Die gewünschten Auswirkungen wie Entspannung und Euphorie können schnell umschlagen. Akut können Ängste, Depressionen, Realitätsverlust und Halluzinationen auftreten. Als Langzeitfolge kann ein amotivationales Syndrom vorkommen, dabei haben Patienten keinen Antrieb, keine Energie mehr. Besonders gefürchtet sind die chronisch psychiatrischen Zustände. Hierbei fühlen sich Betroffene oft verfolgt und bedroht, sehen oder hören Dinge, die gar nicht da sind. Gerade junge Menschen haben ein erhöhtes Risiko dafür.

Warum sind gerade junge Menschen gefährdet?

Das liegt daran, dass die Hirnentwicklung erst mit etwa 25 Jahren abgeschlossen ist. Bis dahin ist das Gehirn besonders empfänglich für psychoaktive Stoffe wie Cannabis, Alkohol oder Opioide. Cannabis beeinflusst bestimmte Botenstoffsysteme im Gehirn. Deshalb ist diese Altersgruppe besonders gefährdet, gerade wenn erhöhte Dosen im Spiel sind. Prinzipiell ist Cannabis ein Produkt, das primär von den 18- bis 25-Jährigen konsumiert wird. Das hat auch mit der breiten Verfügbarkeit der Droge zu tun.

Dabei war ja ein Ziel der einstigen Ampelkoalition, mit der Legalisierung und Enttabuisierung Prävention und Aufklärung gerade für junge Menschen zu stärken. Ist das gelungen?

Wichtig ist: Für einen guten Jugendschutz brauchen wir eine gute Prävention und ein breites Beratungsangebot. Das Bewusstsein dafür hat sich verbessert. Denn nur mit Verboten und Bestrafungen zu arbeiten, bringt auch nicht den gewünschten Erfolg. Das hat ja der gestiegene Cannabiskonsum der vergangenen Jahre gezeigt.

Sind Sie persönlich also für eine Legalisierung?

Das Ziel einer drogenfreien Gesellschaft ist realitätsfern, das haben die Entwicklungen gezeigt. Eine Legalisierung kann möglicherweise dazu beitragen, die Offenheit für eine Therapie zu erhöhen, denn Kriminalisierung und Sanktionen führen oft zu Stigmatisierung und Scham.

Mit der kontrollierten Abgabe sollte auch vermieden werden, dass Konsumenten verunreinigten Stoff vom Schwarzmarkt ohne unbekannten THC-Grad bekommen.

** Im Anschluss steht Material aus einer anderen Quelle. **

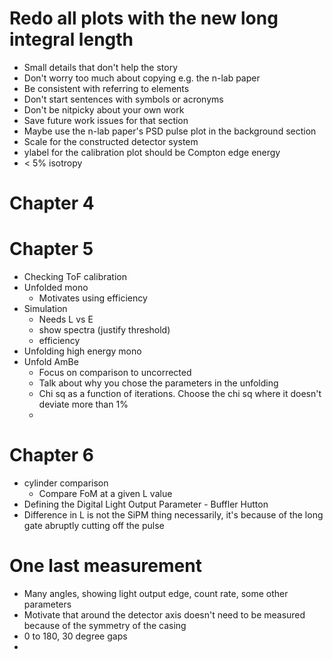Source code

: # Redo all plots with the new long integral length

- Small details that don't help the story
- Don't worry too much about copying e.g. the n-lab paper
- Be consistent with referring to elements
- Don't start sentences with symbols or acronyms
- Don't be nitpicky about your own work
- Save future work issues for that section
- Maybe use the n-lab paper's PSD pulse plot in the background section
- Scale for the constructed detector system
- ylabel for the calibration plot should be Compton edge energy
- < 5% isotropy

# Chapter 4

# Chapter 5
- Checking ToF calibration
- Unfolded mono
	- Motivates using efficiency
- Simulation
	- Needs L vs E
	- show spectra (justify threshold)
	- efficiency
- Unfolding high energy mono
- Unfold AmBe
	- Focus on comparison to uncorrected
	- Talk about why you chose the parameters in the unfolding
	- Chi sq as a function of iterations. Choose the chi sq where it doesn't deviate more than 1%
	- 



# Chapter 6
- cylinder comparison
	- Compare FoM at a given L value
- Defining the Digital Light Output Parameter - Buffler Hutton
- Difference in L is not the SiPM thing necessarily, it's because of the long gate abruptly cutting off the pulse
# One last measurement
- Many angles, showing light output edge, count rate, some other parameters
- Motivate that around the detector axis doesn't need to be measured because of the symmetry of the casing
- 0 to 180, 30 degree gaps
-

Grundsätzlich sind Drogen, die man auf der Straße kauft, gefährlicher. Man weiß nie, welche Zusätze beigemischt sind. Aber für eine konkrete Analyse seit der Legalisierung vor einem Jahr ist es noch zu früh.

Ein anderes Thema ist das Medizinalcannabis, das Ärzte verschreiben können und das in der Apotheke erhältlich ist. Besteht tatsächlich ein medizinischer Nutzen?

Cannabis hat eine Tradition als Heilpflanze und einen gewissen Stellenwert in der Medizin. Es kann zum Beispiel bei chronischen neuropathischen Schmerzen, bei Krebspatienten mit Chemotherapie und in der Palliativmedizin eingesetzt werden. In der Regel ist es aber nicht die Therapie der ersten Wahl.